Imprimir PDF Republish

Histoire

Modes de libération et de survie

Des femmes esclaves recouraient à des stratégies pour acheter leur liberté et travailler comme des affranchies

Vendeuses d’aliments à Rio de Janeiro, 1875 : les femmes avaient plus d’options de travail que les hommes

Marc Ferrez/Collection Instituto Moreira Salles

Refuser de travailler, affronter verbalement ses maîtres et provoquer de petits préjudices sont devenus des stratagèmes de femmes noires esclaves pour dévaloriser leur propre prix de vente. Certaines allaient même jusqu’à demander protection à des familles ennemies de leurs maîtres pour réussir à se faire affranchir. L’abolition de l’esclavage n’a eu lieu qu’en 1888 au Brésil, mais après l’établissement de la Loi du Ventre Libre en 1871 [loi qui accordait d’office la liberté aux enfants nés à partir de cette date], des esclaves se sont vus octroyer le droit d’acheter leur liberté. Réunir de l’argent dans ce but exigeait des sacrifices qui s’ajoutaient à l’esclavage, comme par exemple travailler pendant les rares pauses ou négocier la part de la rémunération qui serait destinée à leurs propriétaires. En utilisant cette stratégie, les femmes réussissaient mieux que les hommes, en fonction surtout de la demande de personnel pour des travaux domestiques. Mais une fois libres, elles devaient surmonter d’autres obstacles tout aussi difficiles que les précédents : trouver un travail pour survivre, s’occuper seules des enfants et s’insérer dans la société locale.

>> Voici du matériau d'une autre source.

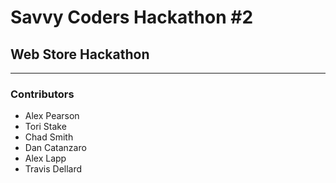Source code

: # Savvy Coders Hackathon \#2
## Web Store Hackathon

---

### Contributors
+ Alex Pearson
+ Tori Stake
+ Chad Smith
+ Dan Catanzaro
+ Alex Lapp
+ Travis Dellard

Dans une étude débutée au cours de son master et poursuivie pendant son postdoctorat à l’Université de New York, l’historienne Lúcia Helena Oliveira Silva, professeure de la Faculté de Sciences et Lettres de l’Université de l’état de São Paulo (FCL-Unesp, campus de Assis) a montré que des esclaves africaines et afro-brésiliennes tentaient de se faire libérer par le biais de moyens juridiques. Également vice-coordinatrice du Centre Noir de Recherche et Activités para-universitaires (Nupe-Unesp), elle observe : « À partir d’une étude de 157 procédures judiciaires traitées par la Cour de Campinas, j’ai constaté que plus de la moitié des procès pour racheter sa liberté concernait des femmes ».

Les esclaves qui voulaient acheter leur liberté demandaient une audience au juge local afin d’établir le montant à payer. Ils devaient être représentés par un homme libre parce qu’aux yeux de la loi ils n’étaient pas considérés comme des personnes, mais comme la propriété d’autrui. L. H. Oliveira Silva raconte que pour réussir la somme exigée, les femmes esclaves faisaient la lessive, travaillaient comme nounou, nourrice, brodeuse ou repasseuse, vendaient des aliments dans la rue qu’elles préparaient elles-mêmes ou qu’elles cultivaient sur un petit lopin de terre. Le marché des employées domestiques offrait plus d’opportunité aux captives qu’aux esclaves.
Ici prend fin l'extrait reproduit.